Greatest Literature banner

The Old Man and the Sea

CritiqueQuotes • At the movies

The Old Man and the Sea scene
You can believe Anthony Quinn is the old Cuban fisherman in 1990's The Old Man and the Sea.

Old man with a past

The Old Man and the Sea (1990): Television film, 90 minutes; director Jud Taylor; writer Roger O. Hirson; featuring Anthony Quinn, Francesco Quinn, Alexis Cruz, Gary Cole, Patricia Clarkson, Joe Santos

The 1990 made-for-TV British production of The Old Man and the Sea is forgotten when critics talk about Hemingway adaptations or even about the films of Anthony Quinn.

And when it is critiqued it is usually treated harshly, especially for the screenwriter and director trying to open up the story to make it more accessible to television viewers. Which is unfair.

The running time of the whole thing, when the parts are seen together, actually works out to about an hour and a half, a normal movie length, and only slightly longer than the more famous 1958 movie treatment with Spencer Tracy.

What is most often objected to is how the narrative is opened up, with a back story added for the old man and the appearance of characters never seen in the original novella.

With flashbacks, we get more of the history of the old man—whose name is given as Santiago, as in the book, but used more often here—including his marriage and his arm-wrestling contests in the village.

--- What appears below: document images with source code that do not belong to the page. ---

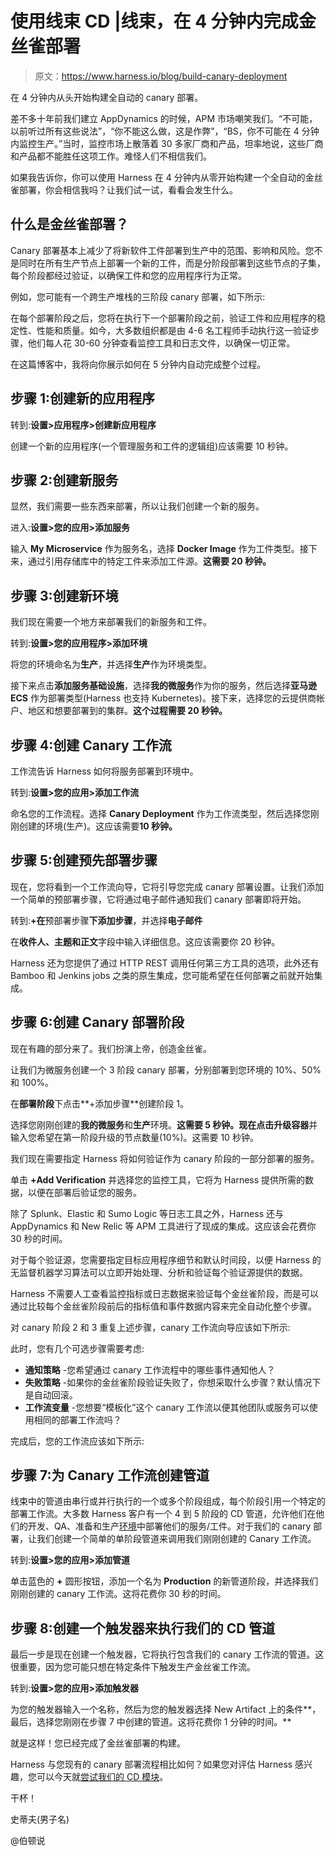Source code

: # 使用线束 CD |线束，在 4 分钟内完成金丝雀部署

> 原文：<https://www.harness.io/blog/build-canary-deployment>

在 4 分钟内从头开始构建全自动的 canary 部署。

差不多十年前我们建立 AppDynamics 的时候，APM 市场嘲笑我们。“不可能，以前听过所有这些说法”，“你不能这么做，这是作弊”，“BS，你不可能在 4 分钟内监控生产。”当时，监控市场上散落着 30 多家厂商和产品，坦率地说，这些厂商和产品都不能胜任这项工作。难怪人们不相信我们。

如果我告诉你，你可以使用 Harness 在 4 分钟内从零开始构建一个全自动的金丝雀部署，你会相信我吗？让我们试一试，看看会发生什么。

## 什么是金丝雀部署？

Canary 部署基本上减少了将新软件工件部署到生产中的范围、影响和风险。您不是同时在所有生产节点上部署一个新的工件，而是分阶段部署到这些节点的子集，每个阶段都经过验证，以确保工件和您的应用程序行为正常。

例如，您可能有一个跨生产堆栈的三阶段 canary 部署，如下所示:

在每个部署阶段之后，您将在执行下一个部署阶段之前，验证工件和应用程序的稳定性、性能和质量。如今，大多数组织都是由 4-6 名工程师手动执行这一验证步骤，他们每人花 30-60 分钟查看监控工具和日志文件，以确保一切正常。

在这篇博客中，我将向你展示如何在 5 分钟内自动完成整个过程。

## 步骤 1:创建新的应用程序

转到:**设置>应用程序>创建新应用程序**

创建一个新的应用程序(一个管理服务和工件的逻辑组)应该需要 10 秒钟。

## 步骤 2:创建新服务

显然，我们需要一些东西来部署，所以让我们创建一个新的服务。

进入:**设置>您的应用>添加服务**

输入 **My Microservice** 作为服务名，选择 **Docker Image** 作为工件类型。接下来，通过引用存储库中的特定工件来添加工件源。**这需要 20 秒钟。**

## 步骤 3:创建新环境

我们现在需要一个地方来部署我们的新服务和工件。

转到:**设置>您的应用程序>添加环境**

将您的环境命名为**生产**，并选择**生产**作为环境类型。

接下来点击**添加服务基础设施**，选择**我的微服务**作为你的服务，然后选择**亚马逊 ECS** 作为部署类型(Harness 也支持 Kubernetes)。接下来，选择您的云提供商帐户、地区和想要部署到的集群。**这个过程需要 20 秒钟。**

## 步骤 4:创建 Canary 工作流

工作流告诉 Harness 如何将服务部署到环境中。

转到:**设置>您的应用>添加工作流**

命名您的工作流程。选择 **Canary Deployment** 作为工作流类型，然后选择您刚刚创建的环境(生产)。这应该需要**10 秒钟。**

## 步骤 5:创建预先部署步骤

现在，您将看到一个工作流向导，它将引导您完成 canary 部署设置。让我们添加一个简单的预部署步骤，它将通过电子邮件通知我们 canary 部署即将开始。

转到:**+在**预部署步骤**下添加步骤**，并选择**电子邮件**

在**收件人、主题和正文**字段中输入详细信息。这应该需要你 20 秒钟。

Harness 还为您提供了通过 HTTP REST 调用任何第三方工具的选项，此外还有 Bamboo 和 Jenkins jobs 之类的原生集成，您可能希望在任何部署之前就开始集成。

## 步骤 6:创建 Canary 部署阶段

现在有趣的部分来了。我们扮演上帝，创造金丝雀。

让我们为微服务创建一个 3 阶段 canary 部署，分别部署到您环境的 10%、50%和 100%。

在**部署阶段**下点击**+添加步骤**创建阶段 1。

选择您刚刚创建的**我的微服务**和**生产**环境。**这需要 5 秒钟。**现在点击**升级容器**并输入您希望在第一阶段升级的节点数量(10%)。这需要 10 秒钟。

我们现在需要指定 Harness 将如何验证作为 canary 阶段的一部分部署的服务。

单击 **+Add Verification** 并选择您的监控工具，它将为 Harness 提供所需的数据，以便在部署后验证您的服务。

除了 Splunk、Elastic 和 Sumo Logic 等日志工具之外，Harness 还与 AppDynamics 和 New Relic 等 APM 工具进行了现成的集成。这应该会花费你 30 秒的时间。

对于每个验证源，您需要指定目标应用程序细节和默认时间段，以便 Harness 的无监督机器学习算法可以立即开始处理、分析和验证每个验证源提供的数据。

Harness 不需要人工查看监控指标或日志数据来验证每个金丝雀阶段，而是可以通过比较每个金丝雀阶段前后的指标值和事件数据内容来完全自动化整个步骤。

对 canary 阶段 2 和 3 重复上述步骤，canary 工作流向导应该如下所示:

此时，您有几个可选步骤需要考虑:

*   **通知策略** -您希望通过 canary 工作流程中的哪些事件通知他人？
*   **失败策略** -如果你的金丝雀阶段验证失败了，你想采取什么步骤？默认情况下是自动回滚。
*   **工作流变量** -您想要“模板化”这个 canary 工作流以便其他团队或服务可以使用相同的部署工作流吗？

完成后，您的工作流应该如下所示:

## 步骤 7:为 Canary 工作流创建管道

线束中的管道由串行或并行执行的一个或多个阶段组成，每个阶段引用一个特定的部署工作流。大多数 Harness 客户有一个 4 到 5 阶段的 CD 管道，允许他们在他们的开发、QA、准备和生产[环境](https://harness.io/blog/deployment-environments/)中部署他们的服务/工件。对于我们的 canary 部署，让我们创建一个简单的单阶段管道来调用我们刚刚创建的 Canary 工作流。

转到:**设置>您的应用>添加管道**

单击蓝色的 **+** 圆形按钮，添加一个名为 **Production** 的新管道阶段，并选择我们刚刚创建的 canary 工作流。这将花费你 30 秒的时间。

## 步骤 8:创建一个触发器来执行我们的 CD 管道

最后一步是现在创建一个触发器，它将执行包含我们的 canary 工作流的管道。这很重要，因为您可能只想在特定条件下触发生产金丝雀工作流。

转到:**设置>您的应用>添加触发器**

为您的触发器输入一个名称，然后为您的触发器选择 New Artifact 上的条件**，最后，选择您刚刚在步骤 7 中创建的管道。这将花费你 1 分钟的时间。**

就是这样！您已经完成了金丝雀部署的构建。

Harness 与您现有的 canary 部署流程相比如何？如果您对评估 Harness 感兴趣，您可以今天就[尝试我们的 CD 模块](https://harness.io/products/continuous-delivery/)。

干杯！

史蒂夫(男子名)

@伯顿说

In some of the past scenes, Santiago is played by Quinn's own son Francesco. In some of the present-day scenes we are introduced to the old man's daughter, Angela, played by Valentina Quinn, Anthony's own daughter. Her role is to visit from Havana where she lives now and press her father to give up fishing and come live with her young family in the city. It's a thankless role, and few viewers thank her for it. Valentina is often singled out as the worst actor in the film, or lumped in with Francesco as showing how nepotism—Quinn wanting to have his family around him in the film—wrecked the production.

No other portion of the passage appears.